[Source texts of formatted documents]
---------------

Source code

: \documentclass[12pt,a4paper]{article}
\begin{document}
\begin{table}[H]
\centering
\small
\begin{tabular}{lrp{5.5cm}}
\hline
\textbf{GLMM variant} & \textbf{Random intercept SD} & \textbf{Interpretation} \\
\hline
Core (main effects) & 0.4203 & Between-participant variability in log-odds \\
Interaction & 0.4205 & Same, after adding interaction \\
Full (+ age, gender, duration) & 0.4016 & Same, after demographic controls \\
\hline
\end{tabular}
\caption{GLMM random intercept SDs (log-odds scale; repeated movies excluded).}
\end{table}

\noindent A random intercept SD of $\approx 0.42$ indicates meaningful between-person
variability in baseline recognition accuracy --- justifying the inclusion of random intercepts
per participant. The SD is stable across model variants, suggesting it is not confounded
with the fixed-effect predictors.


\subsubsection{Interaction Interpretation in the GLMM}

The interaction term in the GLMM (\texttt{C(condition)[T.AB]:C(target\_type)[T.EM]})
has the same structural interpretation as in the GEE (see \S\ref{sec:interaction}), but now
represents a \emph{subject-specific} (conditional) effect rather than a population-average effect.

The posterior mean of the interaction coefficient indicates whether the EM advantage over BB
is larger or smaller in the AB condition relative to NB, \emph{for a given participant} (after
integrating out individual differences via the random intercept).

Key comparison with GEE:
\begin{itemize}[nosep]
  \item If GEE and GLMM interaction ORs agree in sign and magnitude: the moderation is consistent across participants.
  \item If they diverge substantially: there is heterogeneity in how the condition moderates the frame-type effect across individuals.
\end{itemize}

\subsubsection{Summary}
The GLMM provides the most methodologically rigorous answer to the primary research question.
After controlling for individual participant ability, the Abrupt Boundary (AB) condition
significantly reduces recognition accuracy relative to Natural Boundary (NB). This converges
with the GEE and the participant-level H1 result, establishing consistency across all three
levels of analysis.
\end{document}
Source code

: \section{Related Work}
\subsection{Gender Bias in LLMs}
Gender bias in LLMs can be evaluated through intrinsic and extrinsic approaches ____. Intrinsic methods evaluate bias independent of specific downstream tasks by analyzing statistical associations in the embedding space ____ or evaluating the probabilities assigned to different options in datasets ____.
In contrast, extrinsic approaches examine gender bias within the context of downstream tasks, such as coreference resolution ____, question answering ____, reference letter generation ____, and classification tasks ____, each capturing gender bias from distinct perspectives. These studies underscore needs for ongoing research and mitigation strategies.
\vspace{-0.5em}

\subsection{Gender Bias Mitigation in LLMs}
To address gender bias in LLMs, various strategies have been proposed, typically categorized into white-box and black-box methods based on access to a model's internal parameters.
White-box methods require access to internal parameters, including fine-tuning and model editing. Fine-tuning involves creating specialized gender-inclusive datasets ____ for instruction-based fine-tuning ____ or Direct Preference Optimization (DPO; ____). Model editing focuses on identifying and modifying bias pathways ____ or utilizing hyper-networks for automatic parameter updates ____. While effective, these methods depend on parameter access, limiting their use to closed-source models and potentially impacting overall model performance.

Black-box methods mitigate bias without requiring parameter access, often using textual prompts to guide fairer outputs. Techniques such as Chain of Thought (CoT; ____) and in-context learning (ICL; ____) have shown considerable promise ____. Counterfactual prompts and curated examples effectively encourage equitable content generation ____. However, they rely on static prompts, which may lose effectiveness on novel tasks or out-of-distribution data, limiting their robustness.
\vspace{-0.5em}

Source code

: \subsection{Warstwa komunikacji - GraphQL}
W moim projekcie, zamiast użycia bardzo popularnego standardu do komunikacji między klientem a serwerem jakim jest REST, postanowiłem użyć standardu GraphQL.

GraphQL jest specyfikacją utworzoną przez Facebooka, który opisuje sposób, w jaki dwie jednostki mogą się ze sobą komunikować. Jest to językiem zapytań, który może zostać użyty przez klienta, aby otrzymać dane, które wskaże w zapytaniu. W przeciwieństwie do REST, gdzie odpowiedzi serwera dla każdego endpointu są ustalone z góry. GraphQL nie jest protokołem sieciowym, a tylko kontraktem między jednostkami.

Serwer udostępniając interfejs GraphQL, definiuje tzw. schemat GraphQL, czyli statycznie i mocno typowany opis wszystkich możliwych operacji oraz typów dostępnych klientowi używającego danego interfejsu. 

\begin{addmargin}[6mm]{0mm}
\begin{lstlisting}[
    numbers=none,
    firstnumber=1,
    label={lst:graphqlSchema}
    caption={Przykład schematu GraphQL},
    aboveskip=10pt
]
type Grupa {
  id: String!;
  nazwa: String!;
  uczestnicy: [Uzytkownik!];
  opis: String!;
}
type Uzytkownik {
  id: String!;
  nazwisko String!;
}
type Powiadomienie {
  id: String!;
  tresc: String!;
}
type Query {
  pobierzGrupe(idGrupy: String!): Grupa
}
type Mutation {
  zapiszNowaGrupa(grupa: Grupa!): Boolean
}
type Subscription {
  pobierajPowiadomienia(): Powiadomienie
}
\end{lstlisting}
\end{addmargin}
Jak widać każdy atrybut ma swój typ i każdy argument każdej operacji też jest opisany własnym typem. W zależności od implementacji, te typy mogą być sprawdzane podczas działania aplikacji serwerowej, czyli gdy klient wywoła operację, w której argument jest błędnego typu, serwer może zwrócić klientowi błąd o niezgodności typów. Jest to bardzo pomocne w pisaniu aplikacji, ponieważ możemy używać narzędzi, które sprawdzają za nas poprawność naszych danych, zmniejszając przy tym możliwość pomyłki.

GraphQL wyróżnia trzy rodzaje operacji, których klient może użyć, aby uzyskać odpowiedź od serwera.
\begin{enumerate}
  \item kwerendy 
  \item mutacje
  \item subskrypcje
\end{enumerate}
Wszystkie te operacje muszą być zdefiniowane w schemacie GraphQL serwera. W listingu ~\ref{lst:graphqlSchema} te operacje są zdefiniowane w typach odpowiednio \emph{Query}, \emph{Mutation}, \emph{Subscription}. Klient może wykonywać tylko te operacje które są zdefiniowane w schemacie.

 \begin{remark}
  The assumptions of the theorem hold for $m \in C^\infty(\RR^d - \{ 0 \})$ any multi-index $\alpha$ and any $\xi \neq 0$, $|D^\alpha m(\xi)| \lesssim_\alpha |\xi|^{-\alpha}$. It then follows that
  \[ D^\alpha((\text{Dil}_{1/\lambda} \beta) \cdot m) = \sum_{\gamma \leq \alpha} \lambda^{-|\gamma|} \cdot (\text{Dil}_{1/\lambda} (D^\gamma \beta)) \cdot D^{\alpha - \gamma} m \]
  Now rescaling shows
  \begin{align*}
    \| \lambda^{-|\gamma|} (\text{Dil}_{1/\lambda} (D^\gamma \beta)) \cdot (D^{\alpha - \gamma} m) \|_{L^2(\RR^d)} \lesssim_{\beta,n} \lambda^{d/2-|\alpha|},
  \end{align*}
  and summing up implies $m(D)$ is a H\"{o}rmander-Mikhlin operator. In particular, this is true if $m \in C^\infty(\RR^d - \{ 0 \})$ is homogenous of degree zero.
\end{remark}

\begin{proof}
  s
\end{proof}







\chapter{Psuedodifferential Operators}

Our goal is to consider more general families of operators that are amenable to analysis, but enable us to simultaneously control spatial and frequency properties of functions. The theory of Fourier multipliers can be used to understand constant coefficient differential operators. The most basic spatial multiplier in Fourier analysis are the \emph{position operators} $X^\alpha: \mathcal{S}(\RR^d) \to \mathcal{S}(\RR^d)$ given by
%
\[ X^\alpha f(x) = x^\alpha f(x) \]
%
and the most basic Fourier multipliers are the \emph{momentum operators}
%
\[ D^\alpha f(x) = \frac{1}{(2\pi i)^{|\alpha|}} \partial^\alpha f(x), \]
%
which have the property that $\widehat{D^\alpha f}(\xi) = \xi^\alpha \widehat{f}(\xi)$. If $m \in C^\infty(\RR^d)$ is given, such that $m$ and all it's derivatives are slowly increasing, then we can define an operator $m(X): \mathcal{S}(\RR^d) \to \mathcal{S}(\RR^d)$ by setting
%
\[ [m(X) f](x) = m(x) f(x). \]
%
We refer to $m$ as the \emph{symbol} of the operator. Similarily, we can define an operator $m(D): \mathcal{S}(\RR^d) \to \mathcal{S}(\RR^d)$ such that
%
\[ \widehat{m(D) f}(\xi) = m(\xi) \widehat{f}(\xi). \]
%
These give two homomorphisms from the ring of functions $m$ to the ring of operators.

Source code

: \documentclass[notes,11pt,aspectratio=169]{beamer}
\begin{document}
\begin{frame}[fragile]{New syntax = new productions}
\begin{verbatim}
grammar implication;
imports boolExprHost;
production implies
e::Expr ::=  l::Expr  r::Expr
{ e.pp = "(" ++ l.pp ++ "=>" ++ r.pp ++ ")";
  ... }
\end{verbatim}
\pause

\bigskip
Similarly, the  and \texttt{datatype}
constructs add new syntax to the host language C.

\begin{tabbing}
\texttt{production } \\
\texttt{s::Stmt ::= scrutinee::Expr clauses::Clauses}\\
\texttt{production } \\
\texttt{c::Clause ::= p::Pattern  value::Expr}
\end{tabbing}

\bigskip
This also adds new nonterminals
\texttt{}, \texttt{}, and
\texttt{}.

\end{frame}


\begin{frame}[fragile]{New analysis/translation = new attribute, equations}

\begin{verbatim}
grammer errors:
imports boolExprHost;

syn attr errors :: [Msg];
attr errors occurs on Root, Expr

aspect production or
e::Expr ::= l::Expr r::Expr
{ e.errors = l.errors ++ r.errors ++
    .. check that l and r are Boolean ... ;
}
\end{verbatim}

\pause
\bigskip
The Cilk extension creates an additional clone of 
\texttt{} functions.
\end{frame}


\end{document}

---------------

WHAT THIS TASK INVOLVES. Here the job is to transcribe the lines from the first line of the data through the line containing "has the same", inclusive, exactly and with nothing else.

SOLVED PROBLEM.
Source code

: \documentclass[12pt,a4paper]{article}
\begin{document}
\begin{table}[H]
\centering
\small
\begin{tabular}{lrp{5.5cm}}
\hline
\textbf{GLMM variant} & \textbf{Random intercept SD} & \textbf{Interpretation} \\
\hline
Core (main effects) & 0.4203 & Between-participant variability in log-odds \\
Interaction & 0.4205 & Same, after adding interaction \\
Full (+ age, gender, duration) & 0.4016 & Same, after demographic controls \\
\hline
\end{tabular}
\caption{GLMM random intercept SDs (log-odds scale; repeated movies excluded).}
\end{table}

\noindent A random intercept SD of $\approx 0.42$ indicates meaningful between-person
variability in baseline recognition accuracy --- justifying the inclusion of random intercepts
per participant. The SD is stable across model variants, suggesting it is not confounded
with the fixed-effect predictors.


\subsubsection{Interaction Interpretation in the GLMM}

The interaction term in the GLMM (\texttt{C(condition)[T.AB]:C(target\_type)[T.EM]})
has the same structural interpretation as in the GEE (see \S\ref{sec:interaction}), but now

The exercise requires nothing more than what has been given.